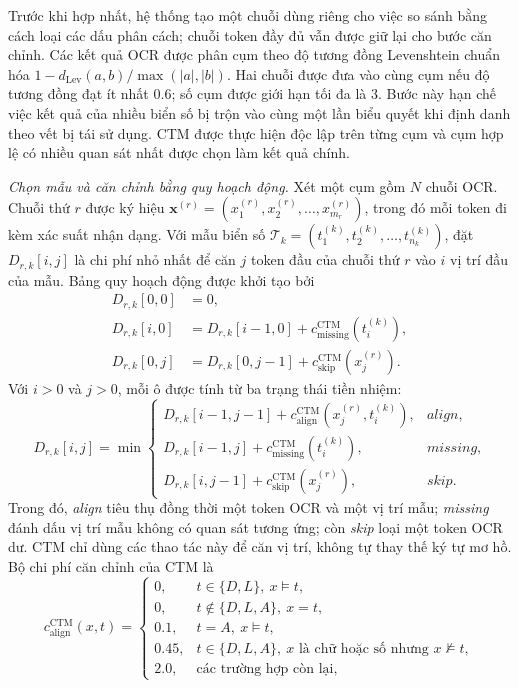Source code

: \documentclass[../DoAn.tex]{subfiles}
\begin{document}
Trước khi hợp nhất, hệ thống tạo một chuỗi dùng riêng cho
việc so sánh bằng cách loại các dấu phân cách; chuỗi token đầy đủ vẫn được giữ
lại cho bước căn chỉnh. Các kết quả OCR được phân cụm theo độ tương đồng
Levenshtein chuẩn hóa
$1-d_{\mathrm{Lev}}(a,b)/\max(|a|,|b|)$. Hai chuỗi được đưa vào cùng cụm nếu
độ tương đồng đạt ít nhất $0.6$; số cụm được giới hạn tối đa là 3. Bước này hạn
chế việc kết quả của nhiều biển số bị trộn vào cùng một lần biểu quyết khi định
danh theo vết bị tái sử dụng. CTM được thực hiện độc lập trên từng cụm và cụm
hợp lệ có nhiều quan sát nhất được chọn làm kết quả chính.

\textit{Chọn mẫu và căn chỉnh bằng quy hoạch động.}
Xét một cụm gồm $N$ chuỗi OCR. Chuỗi thứ $r$ được ký hiệu
$\mathbf{x}^{(r)}=(x^{(r)}_1,x^{(r)}_2,\ldots,x^{(r)}_{m_r})$, trong đó mỗi
token đi kèm xác suất nhận dạng. Với mẫu biển số
$\mathcal{T}_k=(t^{(k)}_1,t^{(k)}_2,\ldots,t^{(k)}_{n_k})$, đặt
$D_{r,k}[i,j]$ là chi phí nhỏ nhất để căn $j$ token đầu của chuỗi thứ $r$ vào
$i$ vị trí đầu của mẫu. Bảng quy hoạch động được khởi tạo bởi
\begin{equation}
\begin{aligned}
D_{r,k}[0,0]&=0,\\
D_{r,k}[i,0]&=D_{r,k}[i-1,0]+c^{\mathrm{CTM}}_{\mathrm{missing}}
    (t^{(k)}_i),\\
D_{r,k}[0,j]&=D_{r,k}[0,j-1]+c^{\mathrm{CTM}}_{\mathrm{skip}}
    (x^{(r)}_j).
\end{aligned}
\end{equation}
Với $i>0$ và $j>0$, mỗi ô được tính từ ba trạng thái tiền nhiệm:
\begin{equation}
D_{r,k}[i,j]=\min
\begin{cases}
D_{r,k}[i-1,j-1]+c^{\mathrm{CTM}}_{\mathrm{align}}
    (x^{(r)}_j,t^{(k)}_i), & \textit{align},\\
D_{r,k}[i-1,j]+c^{\mathrm{CTM}}_{\mathrm{missing}}
    (t^{(k)}_i), & \textit{missing},\\
D_{r,k}[i,j-1]+c^{\mathrm{CTM}}_{\mathrm{skip}}
    (x^{(r)}_j), & \textit{skip}.
\end{cases}
\label{eq:ctm-dp-recurrence}
\end{equation}
Trong đó, \textit{align} tiêu thụ đồng thời một token OCR và một vị trí mẫu;
\textit{missing} đánh dấu vị trí mẫu không có quan sát tương ứng; còn
\textit{skip} loại một token OCR dư. CTM chỉ dùng các thao tác này để căn vị
trí, không tự thay thế ký tự mơ hồ. Bộ chi phí căn chỉnh của CTM là
\begin{equation}
c^{\mathrm{CTM}}_{\mathrm{align}}(x,t)=
\begin{cases}
0, & t\in\{D,L\},\ x\models t,\\
0, & t\notin\{D,L,A\},\ x=t,\\
0.1, & t=A,\ x\models t,\\
0.45, & t\in\{D,L,A\},\ x\text{ là chữ hoặc số nhưng }x\not\models t,\\
2.0, & \text{các trường hợp còn lại},
\end{cases}
\label{eq:ctm-align-cost}
\end{equation}
\end{document}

===

Task requirements: Only the text of the records above is to be reproduced, exactly as given; the pictures are dropped.

Answer for this exercise:
Source code

: \documentclass[../DoAn.tex]{subfiles}
\begin{document}
Trước khi hợp nhất, hệ thống tạo một chuỗi dùng riêng cho
việc so sánh bằng cách loại các dấu phân cách; chuỗi token đầy đủ vẫn được giữ
lại cho bước căn chỉnh. Các kết quả OCR được phân cụm theo độ tương đồng
Levenshtein chuẩn hóa
$1-d_{\mathrm{Lev}}(a,b)/\max(|a|,|b|)$. Hai chuỗi được đưa vào cùng cụm nếu
độ tương đồng đạt ít nhất $0.6$; số cụm được giới hạn tối đa là 3. Bước này hạn
chế việc kết quả của nhiều biển số bị trộn vào cùng một lần biểu quyết khi định
danh theo vết bị tái sử dụng. CTM được thực hiện độc lập trên từng cụm và cụm
hợp lệ có nhiều quan sát nhất được chọn làm kết quả chính.

\textit{Chọn mẫu và căn chỉnh bằng quy hoạch động.}
Xét một cụm gồm $N$ chuỗi OCR. Chuỗi thứ $r$ được ký hiệu
$\mathbf{x}^{(r)}=(x^{(r)}_1,x^{(r)}_2,\ldots,x^{(r)}_{m_r})$, trong đó mỗi
token đi kèm xác suất nhận dạng. Với mẫu biển số
$\mathcal{T}_k=(t^{(k)}_1,t^{(k)}_2,\ldots,t^{(k)}_{n_k})$, đặt
$D_{r,k}[i,j]$ là chi phí nhỏ nhất để căn $j$ token đầu của chuỗi thứ $r$ vào
$i$ vị trí đầu của mẫu. Bảng quy hoạch động được khởi tạo bởi
\begin{equation}
\begin{aligned}
D_{r,k}[0,0]&=0,\\
D_{r,k}[i,0]&=D_{r,k}[i-1,0]+c^{\mathrm{CTM}}_{\mathrm{missing}}
    (t^{(k)}_i),\\
D_{r,k}[0,j]&=D_{r,k}[0,j-1]+c^{\mathrm{CTM}}_{\mathrm{skip}}
    (x^{(r)}_j).
\end{aligned}
\end{equation}
Với $i>0$ và $j>0$, mỗi ô được tính từ ba trạng thái tiền nhiệm:
\begin{equation}
D_{r,k}[i,j]=\min
\begin{cases}
D_{r,k}[i-1,j-1]+c^{\mathrm{CTM}}_{\mathrm{align}}
    (x^{(r)}_j,t^{(k)}_i), & \textit{align},\\
D_{r,k}[i-1,j]+c^{\mathrm{CTM}}_{\mathrm{missing}}
    (t^{(k)}_i), & \textit{missing},\\
D_{r,k}[i,j-1]+c^{\mathrm{CTM}}_{\mathrm{skip}}
    (x^{(r)}_j), & \textit{skip}.
\end{cases}
\label{eq:ctm-dp-recurrence}
\end{equation}
Trong đó, \textit{align} tiêu thụ đồng thời một token OCR và một vị trí mẫu;
\textit{missing} đánh dấu vị trí mẫu không có quan sát tương ứng; còn
\textit{skip} loại một token OCR dư. CTM chỉ dùng các thao tác này để căn vị
trí, không tự thay thế ký tự mơ hồ. Bộ chi phí căn chỉnh của CTM là
\begin{equation}
c^{\mathrm{CTM}}_{\mathrm{align}}(x,t)=
\begin{cases}
0, & t\in\{D,L\},\ x\models t,\\
0, & t\notin\{D,L,A\},\ x=t,\\
0.1, & t=A,\ x\models t,\\
0.45, & t\in\{D,L,A\},\ x\text{ là chữ hoặc số nhưng }x\not\models t,\\
2.0, & \text{các trường hợp còn lại},
\end{cases}
\label{eq:ctm-align-cost}
\end{equation}
\end{document}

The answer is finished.